從廚房傳出細微動靜,偶爾夾雜某人歡快哼唱聲。
仿佛前幾分鐘,那個被他抵在漆黑角落,滿眼冰冷漠然的人渾然不是他似的。
兩人獨處一室,
青年在咫尺以外的地方,有笑有唱,這種切身的鮮活感讓他心情好上許多。
魏準把筆記本從臥房抱出來,在餐廳辦公。
上次這人不許他把瓷杯放在收納盒裡,就自己買了個箱子裝那些瓷杯。現在餐桌上一個杯子都沒有,隻剩下兩個格外可憐的一次性塑料杯。
魏準盯著塑料杯出了幾秒神,在想許淨洲為什麼有這麼多奇怪的小習慣。
他琢磨著,打開電腦。
登上通訊賬號的一瞬間,
幾十條未讀消息從對話框跳出來,瞬間滴爆,魏準差點以為自己賬號被盜了,仔細看才發現,消息是許久沒聊過的一個兄弟群。
宋淋,還有他們大學時經常玩的幾個朋友。
魏準還沒來得及看消息,就被迫拉進群聊視頻通話。
“臥槽魏哥,牛逼啊。”拉他進來的是大學班長,常跟他扯皮,“我可聽說了,咱們魏哥拿直播間給小情人澄清。”
有人插嘴:“現在就是好奇小情人長得有多絕。”
魏準輕咳兩聲,蹙眉:“小點聲。”
“這為什麼要小聲說?”對方目光一轉,看出什麼,“誒,魏哥你現在在哪啊?這不像是你會住的地方,”他壞笑,“該不是在小情人那裡吧?”
魏準打字:再一口一個小情人就閉麥。
對方立即老實下來。
因為沒帶耳機,隻能開外放。
魏準儘量把聲音調低,但是房間太小,不清楚許淨洲能不能聽見他們對話。他原本都要退出去了,結果又被那幾個拉回視頻對話。
他們幾個閒聊,魏準不說話。
沒過多久,又一個人進入畫麵,視頻裡多出類似於酒吧的混亂雜音。
“你們開視頻也不喊我,這麼久沒見,都不想你李爹我嗎?”講話人粗聲粗氣,突然提高音量,“誒呦臥槽,魏總也在啊。”
魏準看了眼來人是誰,“嗯。”
“對了魏總,您上次問的事,我一忙就忘了給您回信。現在視頻裡都是自家兄弟,我也就不避諱了哈,您之前要的那些玩意。”
他意味深長,話音裡帶了許多令人反感的惡意。
魏準有些記不清,他仔細回想幾秒,這才記起對方口中的“玩意”是什麼。
身後腳步聲漸進。
魏準蹙眉試圖調整靜音,但依舊還是晚了一步,
“就您包的那個小東西,我不敢保證您把他做得死去活來,最起碼用這些玩意,能把他搞得大半月緩不過來,折磨人一絕,”

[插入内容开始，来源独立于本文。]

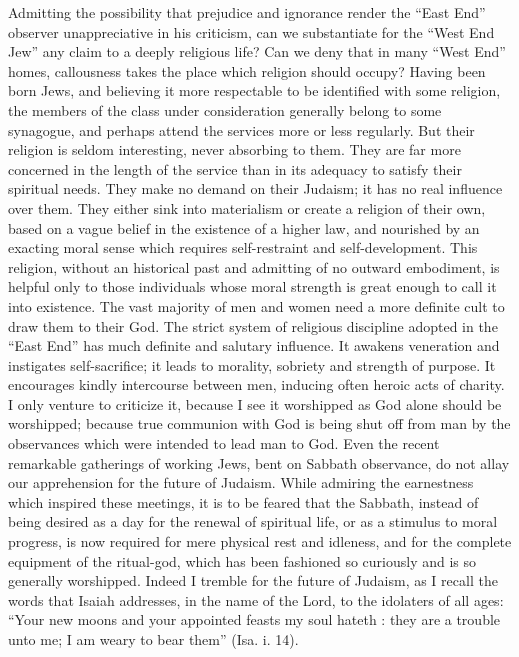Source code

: Admitting the possibility that prejudice and ignorance 
render the ``East End'' observer unappreciative in his 
criticism, can we substantiate for the ``West End Jew'' 
any claim to a deeply religious life? Can we deny that 
in many ``West End'' homes, callousness takes the place 
which religion should occupy? Having been born Jews, 
and believing it more respectable to be identified with 
some religion, the members of the class under consideration 
generally belong to some synagogue, and perhaps attend the 
services more or less regularly. But their religion is seldom 
interesting, never absorbing to them. They are far more 
concerned in the length of the service than in its adequacy 
to satisfy their spiritual needs. They make no demand on 
their Judaism; it has no real influence over them. They 
either sink into materialism or create a religion of their 
own, based on a vague belief in the existence of a higher 
law, and nourished by an exacting moral sense which 
requires self-restraint and self-development. This religion, 
without an historical past and admitting of no outward 
embodiment, is helpful only to those individuals whose 
moral strength is great enough to call it into existence. 
The vast majority of men and women need a more definite 
cult to draw them to their God. The strict system of 
religious discipline adopted in the ``East End'' has much 
definite and salutary influence. It awakens veneration 
and instigates self-sacrifice; it leads to morality, sobriety 
and strength of purpose. It encourages kindly intercourse 
between men, inducing often heroic acts of charity. I only 
venture to criticize it, because I see it worshipped as God 
alone should be worshipped; because true communion with 
God is being shut off from man by the observances which 
were intended to lead man to God. Even the recent 
remarkable gatherings of working Jews, bent on Sabbath 
observance, do not allay our apprehension for the future 
of Judaism. While admiring the earnestness which inspired 
these meetings, it is to be feared that the Sabbath, instead 
of being desired as a day for the renewal of spiritual life, or 
as a stimulus to moral progress, is now required for mere 
physical rest and idleness, and for the complete equipment 
of the ritual-god, which has been fashioned so curiously 
and is so generally worshipped. Indeed I tremble for 
the future of Judaism, as I recall the words that Isaiah 
addresses, in the name of the Lord, to the idolaters of all 
ages: ``Your new moons and your appointed feasts my 
soul hateth : they are a trouble unto me; I am weary to 
bear them'' (Isa. i. 14). 

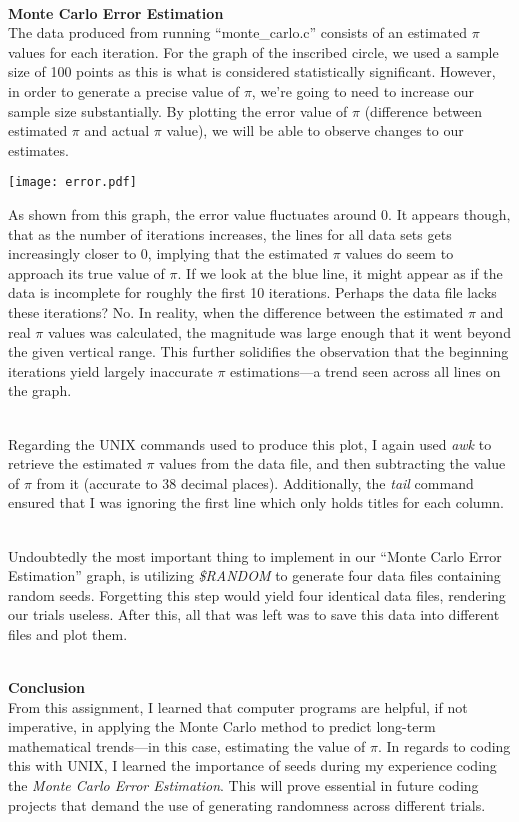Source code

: \documentclass[12pt]{article}
\begin{document}
\large
\textbf{\\Monte Carlo Error Estimation}
\normalsize
\\The data produced from running \enquote{monte\_carlo.c} consists of an estimated $\pi$ values for each iteration. For the graph of the inscribed circle, we used a sample size of 100 points as this is what is considered statistically significant. However, in order to generate a precise value of $\pi$, we're going to need to increase our sample size substantially. By plotting the error value of $\pi$ (difference between estimated $\pi$ and actual $\pi$ value), we will be able to observe changes to our estimates.

\texttt{[image: error.pdf]}

As shown from this graph, the error value fluctuates around 0. It appears though, that as the number of iterations increases, the lines for all data sets gets increasingly closer to 0, implying that the estimated $\pi$ values do seem to approach its true value of $\pi$. If we look at the blue line, it might appear as if the data is incomplete for roughly the first 10 iterations. Perhaps the data file lacks these iterations? No. In reality, when the difference between the estimated $\pi$ and real $\pi$ values was calculated, the magnitude was large enough that it went beyond the given vertical range. This further solidifies the observation that the beginning iterations yield largely inaccurate $\pi$ estimations---a trend seen across all lines on the graph.

\textbf{\\}
Regarding the UNIX commands used to produce this plot, I again used \textit{awk} to retrieve the estimated $\pi$ values from the data file, and then subtracting the value of $\pi$ from it (accurate to 38 decimal places). Additionally, the \textit{tail} command ensured that I was ignoring the first line which only holds titles for each column.

\textbf{\\}
Undoubtedly the most important thing to implement in our \enquote{Monte Carlo Error Estimation} graph, is utilizing \textit{\$RANDOM} to generate four data files containing random seeds. Forgetting this step would yield four identical data files, rendering our trials useless. After this, all that was left was to save this data into different files and plot them.

\large
\textbf{\\Conclusion}
\normalsize
\\From this assignment, I learned that computer programs are helpful, if not imperative, in applying the Monte Carlo method to predict long-term mathematical trends---in this case, estimating the value of $\pi$. In regards to coding this with UNIX, I learned the importance of seeds during my experience coding the \textit{Monte Carlo Error Estimation}. This will prove essential in future coding projects that demand the use of generating randomness across different trials.
\end{document}
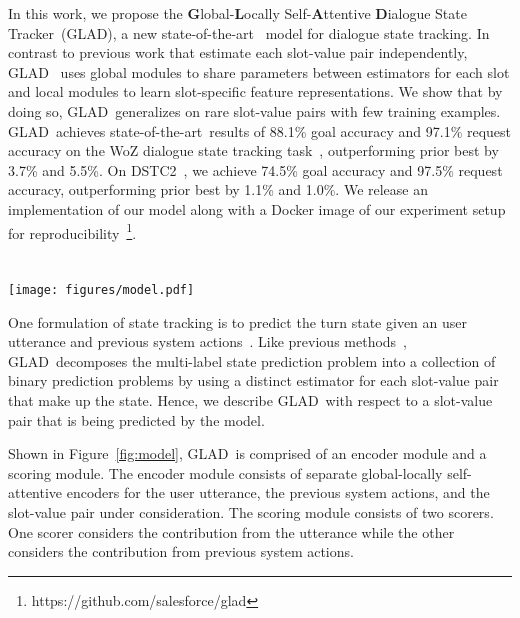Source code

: \documentclass[11pt,a4paper]{article}
\newcommand{\modelnamehighlight}{\textbf{G}lobal-\textbf{L}ocally Self-\textbf{A}ttentive \textbf{D}ialogue State Tracker}
\newcommand{\modelnameshort}{GLAD}
\newcommand{\sota}{state-of-the-art}
\newcommand{\goaldiff}{3.7}  \newcommand{\requestdiff}{5.5}  \newcommand{\turngoalacc}{93.1}
\newcommand{\goalacc}{88.1}
\newcommand{\requestacc}{97.1}
\newcommand{\dstcgoaldiff}{1.1}  \newcommand{\dstcrequestdiff}{1.0}  \newcommand{\dstcgoalacc}{74.5}
\newcommand{\dstcrequestacc}{97.5}
\begin{document}
In this work, we propose the \modelnamehighlight~(\modelnameshort), a new \sota~ model for dialogue state tracking.
In contrast to previous work that estimate each slot-value pair independently,
\modelnameshort~ uses global modules to share parameters between estimators for each slot and local modules to learn slot-specific feature representations.
We show that by doing so, \modelnameshort~generalizes on rare slot-value pairs with few training examples.
\modelnameshort~achieves \sota~results of \goalacc\% goal accuracy and \requestacc\% request accuracy on the WoZ dialogue state tracking task~\citep{wen2017NetworkBasedEndToEndDialogueSystem}, outperforming prior best by \goaldiff\% and \requestdiff\%.
On DSTC2~\citep{dstc2}, we achieve \dstcgoalacc\% goal accuracy and \dstcrequestacc\% request accuracy, outperforming prior best by \dstcgoaldiff\% and \dstcrequestdiff\%.
We release an implementation of our model along with a Docker image of our experiment setup for reproducibility~\footnote{https://github.com/salesforce/glad}.






\section{\modelname}





\begin{figure*}[!t]
\centering
\texttt{[image: figures/model.pdf]}
\caption{
The \modelname.
}
\label{fig:model}
\end{figure*}







One formulation of state tracking is to predict the turn state given an user utterance and previous system actions~\citep{williams2007partially}.
Like previous methods~\citep{henderson2014word,wen2017NetworkBasedEndToEndDialogueSystem,mrkvsic2016neural}, \modelnameshort~decomposes the multi-label state prediction problem into a collection of binary prediction problems by using a distinct estimator for each slot-value pair that make up the state.
Hence, we describe \modelnameshort~with respect to a slot-value pair that is being predicted by the model.

Shown in Figure~\ref{fig:model}, \modelnameshort~is comprised of an encoder module and a scoring module.
The encoder module consists of separate global-locally self-attentive encoders for the user utterance, the previous system actions, and the slot-value pair under consideration.
The scoring module consists of two scorers.
One scorer considers the contribution from the utterance while the other considers the contribution from previous system actions.
\end{document}
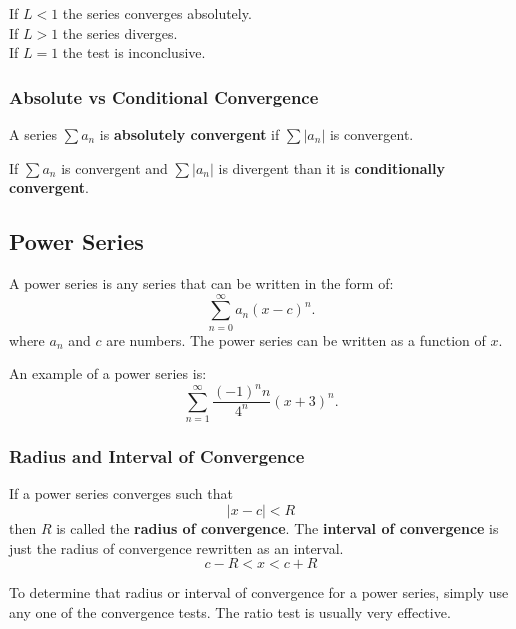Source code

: \documentclass[12pt]{article}
\begin{document}
\noindent If $L < 1$ the series converges absolutely.
\\ If $L > 1$ the series diverges.
\\ If $L = 1$ the test is inconclusive.

\subsubsection{Absolute vs Conditional Convergence}
\noindent A series $\displaystyle \sum a_n$ is \textbf{absolutely convergent} if $\displaystyle \sum |a_n|$ is convergent.

\noindent If $\displaystyle \sum a_n$ is convergent and $\displaystyle \sum |a_n|$ is divergent than it is \textbf{conditionally convergent}.

\subsection{Power Series}
A power series is any series that can be written in the form of:
\[ \sum_{n=0}^\infty a_n (x-c)^n. \]
where $a_n$ and $c$ are numbers. The power series can be written as a function of $x$.

\noindent An example of a power series is:
\[ \sum_{n=1}^\infty \frac{(-1)^n n}{4^n} (x+3)^n. \]

\subsubsection{Radius and Interval of Convergence}
\noindent If a power series converges such that
\[ |x-c| < R \]
then $R$ is called the \textbf{radius of convergence}. The \textbf{interval of convergence} is just the radius of convergence rewritten as an interval.
\[ c - R < x < c + R \]

To determine that radius or interval of convergence for a power series, simply use any one of the convergence tests. The ratio test is usually very effective.
\end{document}
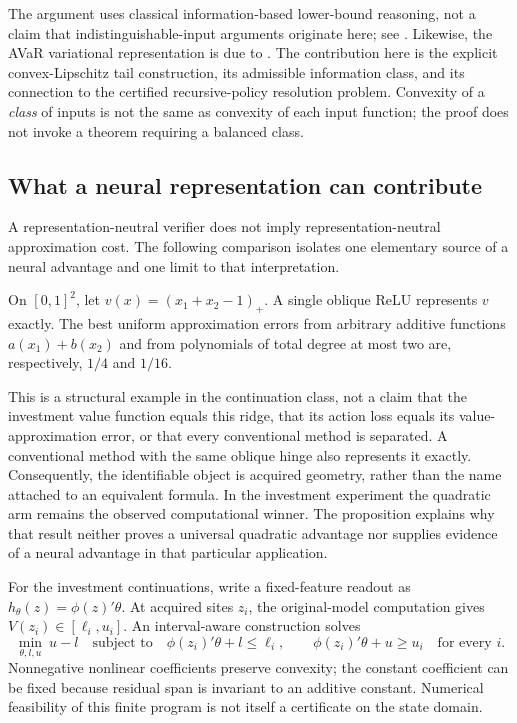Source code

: The argument uses classical information-based lower-bound reasoning, not a claim that indistinguishable-input arguments originate here; see \citet{Novak2015Integration97}. Likewise, the AVaR variational representation is due to \citet{RockafellarUryasev2000}. The contribution here is the explicit convex-Lipschitz tail construction, its admissible information class, and its connection to the certified recursive-policy resolution problem. Convexity of a \emph{class} of inputs is not the same as convexity of each input function; the proof does not invoke a theorem requiring a balanced class.

\subsection{What a neural representation can contribute}
A representation-neutral verifier does not imply representation-neutral approximation cost. The following comparison isolates one elementary source of a neural advantage and one limit to that interpretation.

\begin{proposition}\label{prop:ridge97}
On $[0,1]^2$, let $v(x)=(x_1+x_2-1)_+$. A single oblique ReLU represents $v$ exactly. The best uniform approximation errors from arbitrary additive functions $a(x_1)+b(x_2)$ and from polynomials of total degree at most two are, respectively, $1/4$ and $1/16$.
\end{proposition}

This is a structural example in the continuation class, not a claim that the investment value function equals this ridge, that its action loss equals its value-approximation error, or that every conventional method is separated. A conventional method with the same oblique hinge also represents it exactly. Consequently, the identifiable object is acquired geometry, rather than the name attached to an equivalent formula. In the investment experiment the quadratic arm remains the observed computational winner. The proposition explains why that result neither proves a universal quadratic advantage nor supplies evidence of a neural advantage in that particular application.

For the investment continuations, write a fixed-feature readout as $h_\theta(z)=\phi(z)'\theta$. At acquired sites $z_i$, the original-model computation gives $V(z_i)\in[\ell_i,u_i]$. An interval-aware construction solves
\begin{equation}\label{eq:readout97}
 \min_{\theta,l,u}\ u-l\quad\text{subject to}\quad
 \phi(z_i)'\theta+l\leq\ell_i,\qquad
 \phi(z_i)'\theta+u\geq u_i\quad\text{for every }i.
\end{equation}
Nonnegative nonlinear coefficients preserve convexity; the constant coefficient can be fixed because residual span is invariant to an additive constant. Numerical feasibility of this finite program is not itself a certificate on the state domain.

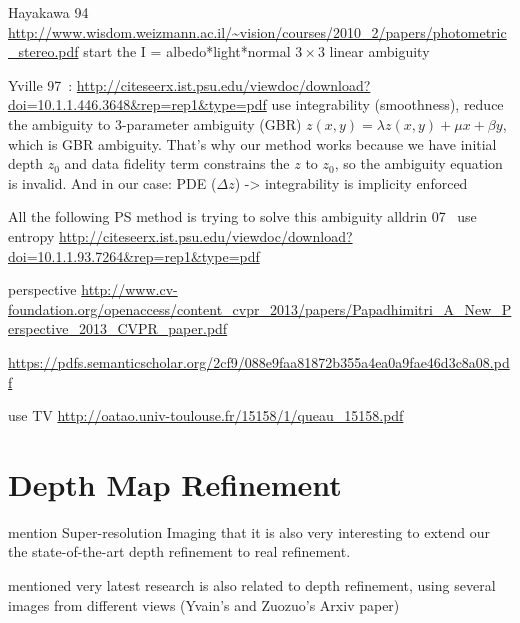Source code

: Hayakawa 94~\cite{hayakawa1994photometric} \url{http://www.wisdom.weizmann.ac.il/~vision/courses/2010_2/papers/photometric_stereo.pdf}
start the I = albedo*light*normal $3\times3$ linear ambiguity

Yville 97~\cite{yuille1997shape}: \url{http://citeseerx.ist.psu.edu/viewdoc/download?doi=10.1.1.446.3648&rep=rep1&type=pdf}
use integrability (smoothness), reduce the ambiguity to 3-parameter ambiguity (GBR)
$z(x,y) = \lambda z(x,y) + \mu x + \beta y$, which is GBR ambiguity. That's why our method works because we have initial depth $z_0$ and data fidelity term constrains the $z$ to $z_0$, so the ambiguity equation is invalid. 
And in our case: PDE ($\Delta z$) -> integrability is implicity enforced

All the following PS method is trying to solve this ambiguity
alldrin 07~\cite{alldrin2007resolving} use entropy \url{http://citeseerx.ist.psu.edu/viewdoc/download?doi=10.1.1.93.7264&rep=rep1&type=pdf}

\cite{papadhimitri2013new} perspective \url{http://www.cv-foundation.org/openaccess/content_cvpr_2013/papers/Papadhimitri_A_New_Perspective_2013_CVPR_paper.pdf}

\cite{papadhimitri2014closed}\url{https://pdfs.semanticscholar.org/2cf9/088e9faa81872b355a4ea0a9fae46d3c8a08.pdf}

\cite{queau2015solving} use TV \url{http://oatao.univ-toulouse.fr/15158/1/queau_15158.pdf}



\section{Depth Map Refinement}
mention Super-resolution Imaging that it is also very interesting to extend our the state-of-the-art depth refinement to real refinement.

mentioned very latest research is also related to depth refinement, using several images from different views (Yvain's and Zuozuo's Arxiv paper) 

%
%

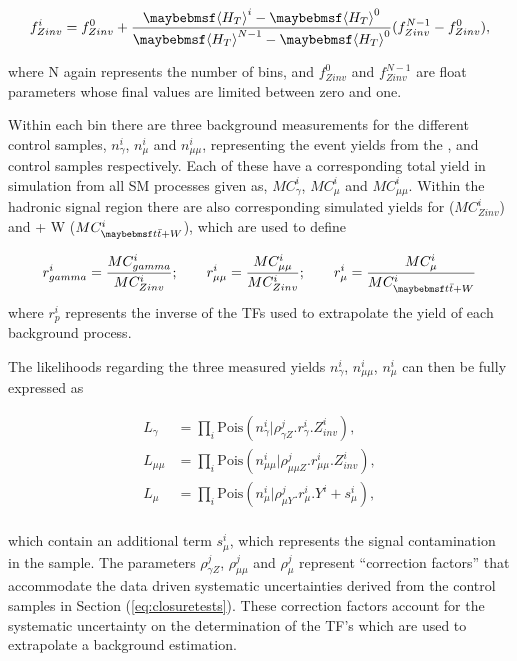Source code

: \begin{equation}
f^{i}_{Zinv} = f^{0}_{Zinv} + \frac{\meanht^{i}-\meanht^{0}}{\meanht^{N-1}-\meanht^{0}}(f^{N-1}_{Zinv} - f^{0}_{Zinv}),
\end{equation}

where N again represents the number of \theht bins, and $f^{0}_{Zinv}$ and $f^{N-1}_{Zinv}$ are float parameters whose final values are limited between zero and one. 

Within each \theht bin there are three background measurements for the different control samples, $n^{i}_{\gamma}$, $n^{i}_{\mu}$ and $n^{i}_{\mu\mu}$, representing the event yields from the \gpjets, \mupjets and \dimupjets control samples respectively. Each of these have a corresponding total yield in simulation from all \ac{SM} processes given as, $MC^{i}_{\gamma}$, $MC^{i}_{\mu}$ and $MC^{i}_{\mu\mu}$.  Within the hadronic signal region there are also corresponding simulated yields for \zinv ($MC^{i}_{Zinv}$) and \ttbar + W ($MC^{i}_{\ttbar+W}$), which are used to define

\begin{equation}
r^{i}_{\gamma} = \frac{MC^{i}_{\gamma}}{MC^{i}_{Zinv}}; \qquad r^{i}_{\mu\mu} = \frac{MC^{i}_{\mu\mu}}{MC^{i}_{Zinv}}; \qquad r^{i}_{\mu} = \frac{MC^{i}_{\mu}}{MC^{i}_{\ttbar + W}} 
\end{equation}
where $r^{i}_{p}$ represents the inverse of the \ac{TF}s used to extrapolate the yield of each background process.

The likelihoods regarding the three measured yields $n^{i}_{\gamma}$, $n^{i}_{\mu\mu}$, $n^{i}_{\mu}$ can then be fully expressed as

\begin{align}
L_{\gamma} &= \prod_{i} \text{Pois} (n^{i}_{\gamma} | \rho^{j}_{\gamma Z} . r^{i}_{\gamma} . Z^{i}_{inv}), \\
L_{\mu\mu} &= \prod_{i} \text{Pois} (n^{i}_{\mu\mu} | \rho^{j}_{\mu\mu Z} . r^{i}_{\mu\mu} . Z^{i}_{inv}), \\
L_{\mu} &= \prod_{i} \text{Pois} (n^{i}_{\mu} | \rho^{j}_{\mu Y} . r^{i}_{\mu} . Y^{i} + s^{i}_{\mu}), \\
\end{align}

which contain an additional term $s^{i}_{\mu}$, which represents the signal contamination in the \mupjets sample. The parameters $\rho^{j}_{\gamma Z}$, $\rho^{j}_{\mu\mu}$ and $\rho^{j}_{\mu}$ represent ``correction factors'' that accommodate the data driven systematic uncertainties derived from the control samples in Section (\ref{eq:closuretests}). These correction factors account for the systematic uncertainty on the determination of the \ac{TF}'s which are used to extrapolate a background estimation.


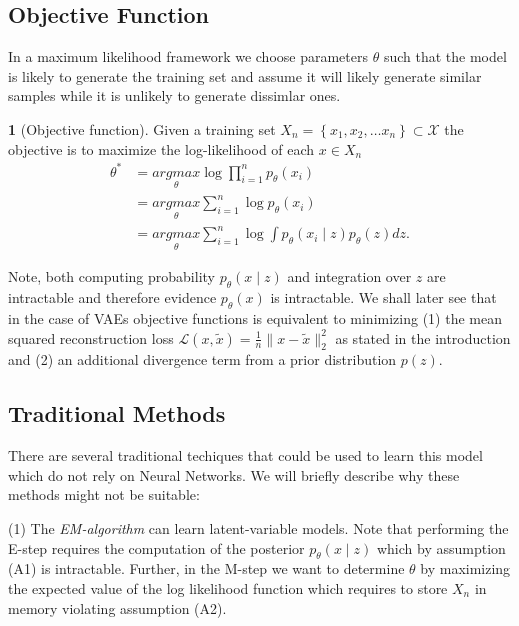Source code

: \documentclass[11pt]{article}
\theoremstyle{plain}
\theoremstyle{definition}
\newtheorem{defn}[thm]{\protect\definitionname}
\theoremstyle{plain}
\providecommand{\definitionname}{Definition}
\begin{document}
\subsection{Objective Function}

In a maximum likelihood framework we choose parameters $\theta$ such
that the model is likely to generate the training set and assume it
will likely generate similar samples while it is unlikely to generate
dissimlar ones.
\begin{defn}[Objective function]
Given a training set $X_{n}=\left\{ x_{1},x_{2},\ldots x_{n}\right\} \subset\mathcal{X}$
the objective is to maximize the log-likelihood of each $x\in X_{n}$
\begin{equation}
\begin{aligned}\theta^{*} & =\underset{\theta}{argmax}\log\prod_{i=1}^{n}p_{\theta}(x_{i})\\
 & =\underset{\theta}{argmax}\sum_{i=1}^{n}\log p_{\theta}(x_{i})\\
 & =\underset{\theta}{argmax}\sum_{i=1}^{n}\log\int p_{\theta}(x_{i}\mid z)p_{\theta}(z)dz.
\end{aligned}
\label{eq:log_like}
\end{equation}

Note, both computing probability $p_{\theta}(x\mid z)$
and integration over $z$ are intractable and therefore evidence $p_{\theta}(x)$
is intractable. We shall later see that in the case of VAEs objective
functions is equivalent to minimizing (1) the mean squared reconstruction
loss $\mathcal{L}(x,\tilde{x})=\frac{1}{n}\lVert x-\tilde{x}\rVert_{2}^{2}$
as stated in the introduction and (2) an additional divergence term
from a prior distribution $p(z)$.
\end{defn}

\subsection{Traditional Methods}

There are several traditional techiques that could be used to learn
this model which do not rely on Neural Networks. We will briefly describe
why these methods might not be suitable:

(1) The \textit{EM-algorithm} can learn latent-variable models. Note
that performing the E-step requires the computation of the posterior
$p_{\theta}(x\mid z)$ which by assumption (A1) is intractable. Further,
in the M-step we want to determine $\theta$ by maximizing the expected
value of the log likelihood function which requires to store $X_{n}$
in memory violating assumption (A2).
\end{document}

對方說:“不管您有多大的脾氣,隻管用這些玩意往他身上招呼,他要是能頂得住不在床上跪下求您,我都不管魏哥要錢!”
廚房裡的動靜早就停了。
許淨洲沒再哼歌,不知道是不是因為這些話的緣故,這人突然沉默下來,周遭一瞬間變得無比寂靜。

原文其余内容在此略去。